Le subjonctif suivant "après que" est fautif à la fois contre la règle et contre la logique immédiate (puisque c'est "après", cela ne peut pas être du domaine du doute). Cela étant dit, ce subjonctif résiste et se retrouve sous les meilleures plumes.

On suppose qu'il y a plusieurs raisons :

- la symétrie avec "avant que", qui gouverne l'indicatif ;

- surtout, le fait que "après que" soit isolé dans son genre (nul ne met de subjonctif après "dès que") fait penser à une autre hypothèse : "après que" se réfère à un phénomène qui a eu lieu, mais dans un passé indéterminé. On peut contourner la difficulté soit en utilisant l'infinitif (Après avoir découpé le cadavre, il le jeta à la Seine), soit en utilisant une construction latine (Le cadavre découpé, Izabel se rendit au Lapin agile), soit un substantif (Après le découpage du cadavre, le boucher but un thé à la menthe).
17 juillet 2010, 19:30   Re : Requête en conjugaison
N'y a-t-il pas également cette confusion, que j'ai faite plus haut, avec le passé antérieur de l'indicatif, qui est d'emploi fréquent et tout à fait licite : Après qu'il eut découpé le cadavre, il le jeta à la Seine ? Seule l'absence de l'accent circonflexe, qui ne s'entend pas, le distingue de subjonctif.
17 juillet 2010, 19:33   Re : Requête en conjugaison
En tout cas, moi, je l'entends, l'accent circonflexe en l'occurrence.
Bien cher Marcel,

Vous avez raison, cette formulation est syntaxiquement correcte, mais, personnellement, j'hésite à l'utiliser.

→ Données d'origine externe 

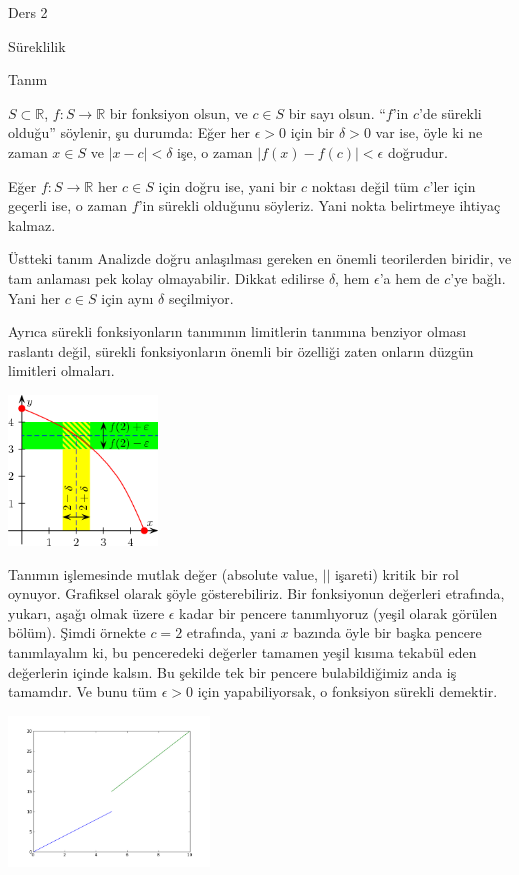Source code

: \documentclass[12pt,fleqn]{article}\usepackage{../../common}
\begin{document}
Ders 2

Süreklilik

Tanım

$S \subset \mathbb{R}$, $f: S \to \mathbb{R}$ bir fonksiyon olsun, ve $c \in S$
bir sayı olsun. ``$f$'in $c$'de sürekli olduğu'' söylenir, şu durumda: Eğer her
$\epsilon>0$ için bir $\delta > 0$ var ise, öyle ki ne zaman $x \in S$ ve $|x-c|
< \delta$ işe, o zaman $|f(x) - f(c)| < \epsilon$ doğrudur.

Eğer $f: S \to \mathbb{R}$ her $c \in S$ için doğru ise, yani bir $c$ noktası
değil tüm $c$'ler için geçerli ise, o zaman $f$'in sürekli olduğunu
söyleriz. Yani nokta belirtmeye ihtiyaç kalmaz.

Üstteki tanım Analizde doğru anlaşılması gereken en önemli teorilerden biridir,
ve tam anlaması pek kolay olmayabilir. Dikkat edilirse $\delta$, hem
$\epsilon$'a hem de $c$'ye bağlı. Yani her $c \in S$ için aynı $\delta$
seçilmiyor.

Ayrıca sürekli fonksiyonların tanımının limitlerin tanımına benziyor olması
raslantı değil, sürekli fonksiyonların önemli bir özelliği zaten onların düzgün
limitleri olmaları.

\includegraphics[height=4cm]{2_5.png}

Tanımın işlemesinde mutlak değer (absolute value, $||$ işareti) kritik bir rol
oynuyor. Grafiksel olarak şöyle gösterebiliriz. Bir fonksiyonun değerleri
etrafında, yukarı, aşağı olmak üzere $\epsilon$ kadar bir pencere tanımlıyoruz
(yeşil olarak görülen bölüm). Şimdi örnekte $c=2$ etrafında, yani $x$ bazında
öyle bir başka pencere tanımlayalım ki, bu penceredeki değerler tamamen yeşil
kısıma tekabül eden değerlerin içinde kalsın. Bu şekilde tek bir pencere
bulabildiğimiz anda iş tamamdır. Ve bunu tüm $\epsilon > 0$ için yapabiliyorsak,
o fonksiyon sürekli demektir.

\includegraphics[height=4cm]{2_4.png}
\end{document}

Il y a, d'abord, cette confusion à l'oreille d'avec le subjonctif. Ensuite, mon idée est qu'on marque deux fois l'antériorité : avec "après que", avec le passé antérieur.

Dans ce type de construction, je mettrais "Quand il eut lancé son appel, le muezzin descendit et, tel Althusser, étrangla sa femme".
17 juillet 2010, 20:48   Re : Requête en conjugaison
Tiens, puisqu'on en est au requêtes, est-ce que par hasard quelqu'un aurait encore les enregistrements de l'Assimil "Le Grec sans peine" (l'ancien, pas le nouveau - enfin, je veux dire le grec moderne, mais l'ancienne édition) ? Utiliser la messagerie privée de préférence...
17 juillet 2010, 22:51   Re : Requête en conjugaison
» - la symétrie avec "avant que", qui gouverne l'indicatif ;

Cher Jean-Marc, si je puis ajouter mon grain de sel à cette marmite, "avant que" gouverne le subjonctif, me semble-t-il, l'action advenant après celle décrite dans la principale, donc pouvant s'exprimer sur le mode d'une plus grande incertitude quant à sa réalisation.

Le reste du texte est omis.